# Records shown:
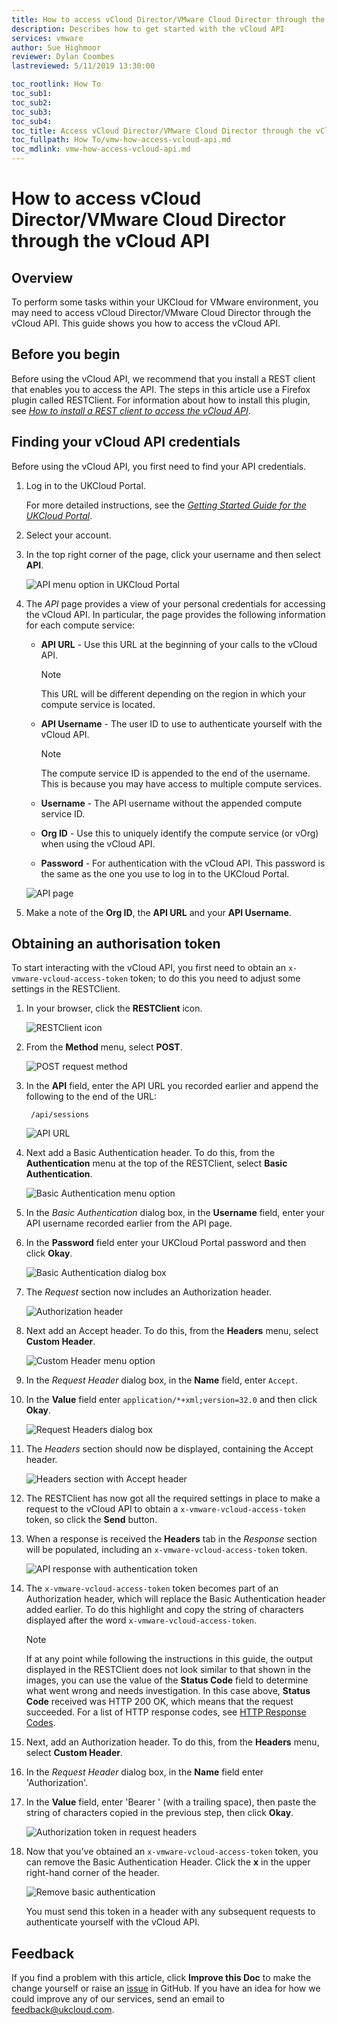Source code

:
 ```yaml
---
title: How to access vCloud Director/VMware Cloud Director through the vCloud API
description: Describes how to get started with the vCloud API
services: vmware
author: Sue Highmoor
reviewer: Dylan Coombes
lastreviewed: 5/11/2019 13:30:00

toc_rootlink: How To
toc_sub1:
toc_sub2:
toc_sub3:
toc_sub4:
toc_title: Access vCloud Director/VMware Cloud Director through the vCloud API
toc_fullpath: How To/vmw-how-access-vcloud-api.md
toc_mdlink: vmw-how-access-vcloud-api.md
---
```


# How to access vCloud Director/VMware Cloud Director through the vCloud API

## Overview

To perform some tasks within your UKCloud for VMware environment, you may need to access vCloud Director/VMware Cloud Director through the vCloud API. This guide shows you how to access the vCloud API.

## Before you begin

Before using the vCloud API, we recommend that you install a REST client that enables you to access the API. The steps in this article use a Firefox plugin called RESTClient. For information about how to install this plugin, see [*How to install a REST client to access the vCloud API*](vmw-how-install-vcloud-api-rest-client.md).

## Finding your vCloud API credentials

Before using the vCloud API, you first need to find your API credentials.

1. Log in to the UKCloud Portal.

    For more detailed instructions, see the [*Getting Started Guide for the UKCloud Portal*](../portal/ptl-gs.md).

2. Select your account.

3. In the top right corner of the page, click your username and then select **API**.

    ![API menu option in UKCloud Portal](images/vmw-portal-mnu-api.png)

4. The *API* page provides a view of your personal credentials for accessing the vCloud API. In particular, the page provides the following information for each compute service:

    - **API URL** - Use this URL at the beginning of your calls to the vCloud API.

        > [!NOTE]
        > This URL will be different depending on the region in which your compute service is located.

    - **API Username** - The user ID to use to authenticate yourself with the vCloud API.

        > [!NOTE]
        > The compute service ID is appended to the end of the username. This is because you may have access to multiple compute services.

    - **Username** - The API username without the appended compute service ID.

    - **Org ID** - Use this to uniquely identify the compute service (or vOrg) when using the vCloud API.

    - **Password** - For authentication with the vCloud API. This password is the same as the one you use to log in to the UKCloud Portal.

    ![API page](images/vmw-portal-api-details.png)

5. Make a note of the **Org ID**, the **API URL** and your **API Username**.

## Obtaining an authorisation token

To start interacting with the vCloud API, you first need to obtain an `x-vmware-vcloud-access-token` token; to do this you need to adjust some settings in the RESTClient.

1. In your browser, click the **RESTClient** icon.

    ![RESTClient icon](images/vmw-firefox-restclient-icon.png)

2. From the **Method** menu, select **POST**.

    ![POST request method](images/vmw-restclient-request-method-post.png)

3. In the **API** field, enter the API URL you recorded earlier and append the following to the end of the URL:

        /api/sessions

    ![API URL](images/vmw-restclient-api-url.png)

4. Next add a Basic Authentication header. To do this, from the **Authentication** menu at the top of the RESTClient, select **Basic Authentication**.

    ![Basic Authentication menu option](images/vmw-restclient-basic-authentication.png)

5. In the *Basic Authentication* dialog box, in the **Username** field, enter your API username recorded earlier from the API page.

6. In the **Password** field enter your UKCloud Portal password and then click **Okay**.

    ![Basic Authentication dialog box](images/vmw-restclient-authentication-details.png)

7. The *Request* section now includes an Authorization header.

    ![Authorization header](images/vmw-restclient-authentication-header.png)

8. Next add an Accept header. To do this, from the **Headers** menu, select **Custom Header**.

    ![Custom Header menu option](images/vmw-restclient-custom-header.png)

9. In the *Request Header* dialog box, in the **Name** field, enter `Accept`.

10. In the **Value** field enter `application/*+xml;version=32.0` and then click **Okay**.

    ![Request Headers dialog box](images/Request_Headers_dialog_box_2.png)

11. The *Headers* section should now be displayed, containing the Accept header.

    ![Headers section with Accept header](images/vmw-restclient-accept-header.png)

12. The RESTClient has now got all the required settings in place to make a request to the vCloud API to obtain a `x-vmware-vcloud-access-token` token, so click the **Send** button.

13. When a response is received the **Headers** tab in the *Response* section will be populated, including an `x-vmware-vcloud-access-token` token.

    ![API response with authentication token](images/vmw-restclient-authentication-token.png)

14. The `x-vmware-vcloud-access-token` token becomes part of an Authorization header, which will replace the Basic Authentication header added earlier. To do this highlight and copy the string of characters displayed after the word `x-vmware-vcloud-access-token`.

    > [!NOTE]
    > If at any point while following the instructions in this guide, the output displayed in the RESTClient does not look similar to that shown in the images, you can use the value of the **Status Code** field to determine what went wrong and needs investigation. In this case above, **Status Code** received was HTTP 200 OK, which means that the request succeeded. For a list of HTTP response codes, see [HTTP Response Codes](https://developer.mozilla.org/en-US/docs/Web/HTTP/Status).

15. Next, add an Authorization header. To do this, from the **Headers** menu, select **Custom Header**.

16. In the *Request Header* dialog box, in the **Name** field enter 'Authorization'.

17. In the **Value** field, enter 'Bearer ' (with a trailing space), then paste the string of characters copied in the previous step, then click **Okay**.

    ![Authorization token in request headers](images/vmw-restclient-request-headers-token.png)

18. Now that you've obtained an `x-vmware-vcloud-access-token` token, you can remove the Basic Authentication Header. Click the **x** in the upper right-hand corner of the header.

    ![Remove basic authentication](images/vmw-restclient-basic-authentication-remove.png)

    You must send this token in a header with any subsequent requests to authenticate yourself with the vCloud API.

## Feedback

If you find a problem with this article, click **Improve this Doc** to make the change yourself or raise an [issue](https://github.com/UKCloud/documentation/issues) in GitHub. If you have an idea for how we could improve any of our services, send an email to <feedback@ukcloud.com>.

# Your instructions:
Your answer must be an exact copy of the lines from the start of the entries through the line with "For more detailed", with no pictures.

# Reply to the task:
Source code

:
 ```yaml
---
title: How to access vCloud Director/VMware Cloud Director through the vCloud API
description: Describes how to get started with the vCloud API
services: vmware
author: Sue Highmoor
reviewer: Dylan Coombes
lastreviewed: 5/11/2019 13:30:00

toc_rootlink: How To
toc_sub1:
toc_sub2:
toc_sub3:
toc_sub4:
toc_title: Access vCloud Director/VMware Cloud Director through the vCloud API
toc_fullpath: How To/vmw-how-access-vcloud-api.md
toc_mdlink: vmw-how-access-vcloud-api.md
---
```


# How to access vCloud Director/VMware Cloud Director through the vCloud API

## Overview

To perform some tasks within your UKCloud for VMware environment, you may need to access vCloud Director/VMware Cloud Director through the vCloud API. This guide shows you how to access the vCloud API.

## Before you begin

Before using the vCloud API, we recommend that you install a REST client that enables you to access the API. The steps in this article use a Firefox plugin called RESTClient. For information about how to install this plugin, see [*How to install a REST client to access the vCloud API*](vmw-how-install-vcloud-api-rest-client.md).

## Finding your vCloud API credentials

Before using the vCloud API, you first need to find your API credentials.

1. Log in to the UKCloud Portal.

    For more detailed instructions, see the [*Getting Started Guide for the UKCloud Portal*](../portal/ptl-gs.md).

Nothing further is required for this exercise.